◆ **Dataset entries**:
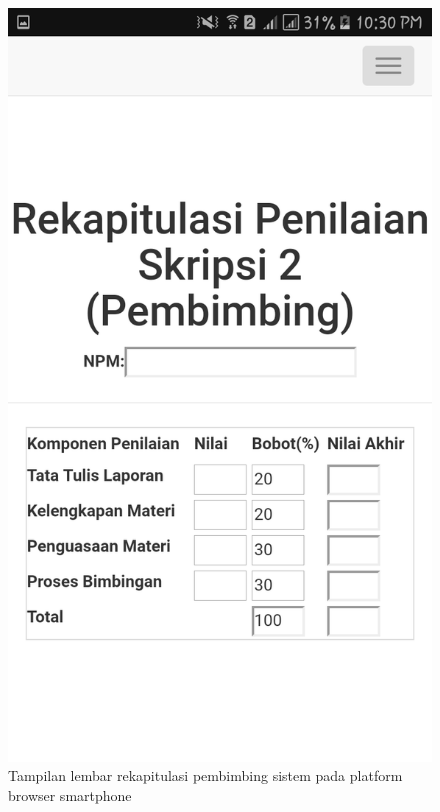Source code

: \begin{figure}[H]
	\centering
	\includegraphics[scale=0.2]{Gambar/hp_pembimbing}
	\caption{Tampilan lembar rekapitulasi pembimbing sistem pada platform browser smartphone}
	\label{fig:hp_pembimbing}
\end{figure}

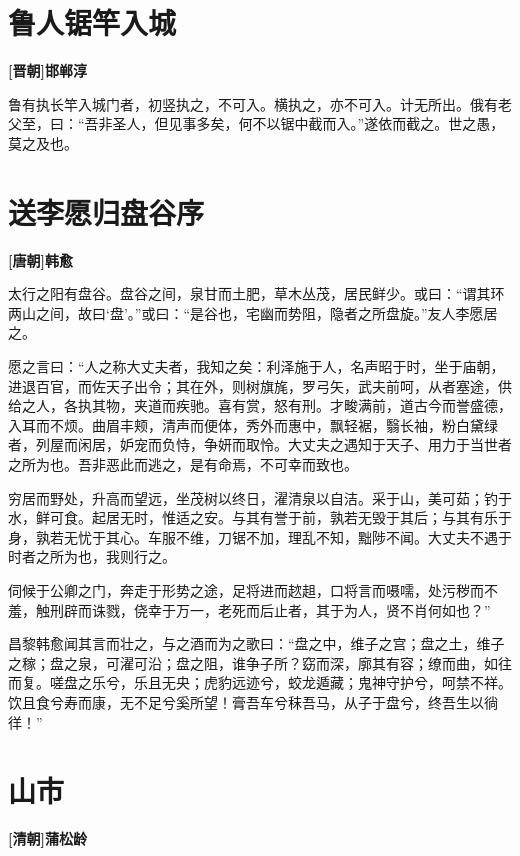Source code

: \documentclass[UTF8,titlepage,oneside]{ctexbook}
\begin{document}
\chapter*{鲁人锯竿入城}
\begin{center}
	\textbf{[晋朝]邯郸淳}
\end{center}


鲁有执长竿入城门者，初竖执之，不可入。横执之，亦不可入。计无所出。俄有老父至，曰：“吾非圣人，但见事多矣，何不以锯中截而入。”遂依而截之。世之愚，莫之及也。

\chapter*{送李愿归盘谷序}
\begin{center}
	\textbf{[唐朝]韩愈}
\end{center}

太行之阳有盘谷。盘谷之间，泉甘而土肥，草木丛茂，居民鲜少。或曰：“谓其环两山之间，故曰‘盘’。”或曰：“是谷也，宅幽而势阻，隐者之所盘旋。”友人李愿居之。

愿之言曰：“人之称大丈夫者，我知之矣：利泽施于人，名声昭于时，坐于庙朝，进退百官，而佐天子出令；其在外，则树旗旄，罗弓矢，武夫前呵，从者塞途，供给之人，各执其物，夹道而疾驰。喜有赏，怒有刑。才畯满前，道古今而誉盛德，入耳而不烦。曲眉丰颊，清声而便体，秀外而惠中，飘轻裾，翳长袖，粉白黛绿者，列屋而闲居，妒宠而负恃，争妍而取怜。大丈夫之遇知于天子、用力于当世者之所为也。吾非恶此而逃之，是有命焉，不可幸而致也。

穷居而野处，升高而望远，坐茂树以终日，濯清泉以自洁。采于山，美可茹；钓于水，鲜可食。起居无时，惟适之安。与其有誉于前，孰若无毁于其后；与其有乐于身，孰若无忧于其心。车服不维，刀锯不加，理乱不知，黜陟不闻。大丈夫不遇于时者之所为也，我则行之。

伺候于公卿之门，奔走于形势之途，足将进而趑趄，口将言而嗫嚅，处污秽而不羞，触刑辟而诛戮，侥幸于万一，老死而后止者，其于为人，贤不肖何如也？”

昌黎韩愈闻其言而壮之，与之酒而为之歌曰：“盘之中，维子之宫；盘之土，维子之稼；盘之泉，可濯可沿；盘之阻，谁争子所？窈而深，廓其有容；缭而曲，如往而复。嗟盘之乐兮，乐且无央；虎豹远迹兮，蛟龙遁藏；鬼神守护兮，呵禁不祥。饮且食兮寿而康，无不足兮奚所望！膏吾车兮秣吾马，从子于盘兮，终吾生以徜徉！”


\chapter*{山市}
\begin{center}
	\textbf{[清朝]蒲松龄}
\end{center}
\end{document}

◆ **The problem**: Take the data above and repeat it exactly, leaving each picture out.

◆ **Answer box**:
Source code

: \begin{figure}[H]
	\centering
	\includegraphics[scale=0.2]{Gambar/hp_pembimbing}
	\caption{Tampilan lembar rekapitulasi pembimbing sistem pada platform browser smartphone}
	\label{fig:hp_pembimbing}
\end{figure}

Source code

: \documentclass[UTF8,titlepage,oneside]{ctexbook}
\begin{document}
\chapter*{鲁人锯竿入城}
\begin{center}
	\textbf{[晋朝]邯郸淳}
\end{center}


鲁有执长竿入城门者，初竖执之，不可入。横执之，亦不可入。计无所出。俄有老父至，曰：“吾非圣人，但见事多矣，何不以锯中截而入。”遂依而截之。世之愚，莫之及也。

\chapter*{送李愿归盘谷序}
\begin{center}
	\textbf{[唐朝]韩愈}
\end{center}

太行之阳有盘谷。盘谷之间，泉甘而土肥，草木丛茂，居民鲜少。或曰：“谓其环两山之间，故曰‘盘’。”或曰：“是谷也，宅幽而势阻，隐者之所盘旋。”友人李愿居之。

愿之言曰：“人之称大丈夫者，我知之矣：利泽施于人，名声昭于时，坐于庙朝，进退百官，而佐天子出令；其在外，则树旗旄，罗弓矢，武夫前呵，从者塞途，供给之人，各执其物，夹道而疾驰。喜有赏，怒有刑。才畯满前，道古今而誉盛德，入耳而不烦。曲眉丰颊，清声而便体，秀外而惠中，飘轻裾，翳长袖，粉白黛绿者，列屋而闲居，妒宠而负恃，争妍而取怜。大丈夫之遇知于天子、用力于当世者之所为也。吾非恶此而逃之，是有命焉，不可幸而致也。

穷居而野处，升高而望远，坐茂树以终日，濯清泉以自洁。采于山，美可茹；钓于水，鲜可食。起居无时，惟适之安。与其有誉于前，孰若无毁于其后；与其有乐于身，孰若无忧于其心。车服不维，刀锯不加，理乱不知，黜陟不闻。大丈夫不遇于时者之所为也，我则行之。

伺候于公卿之门，奔走于形势之途，足将进而趑趄，口将言而嗫嚅，处污秽而不羞，触刑辟而诛戮，侥幸于万一，老死而后止者，其于为人，贤不肖何如也？”

昌黎韩愈闻其言而壮之，与之酒而为之歌曰：“盘之中，维子之宫；盘之土，维子之稼；盘之泉，可濯可沿；盘之阻，谁争子所？窈而深，廓其有容；缭而曲，如往而复。嗟盘之乐兮，乐且无央；虎豹远迹兮，蛟龙遁藏；鬼神守护兮，呵禁不祥。饮且食兮寿而康，无不足兮奚所望！膏吾车兮秣吾马，从子于盘兮，终吾生以徜徉！”


\chapter*{山市}
\begin{center}
	\textbf{[清朝]蒲松龄}
\end{center}
\end{document}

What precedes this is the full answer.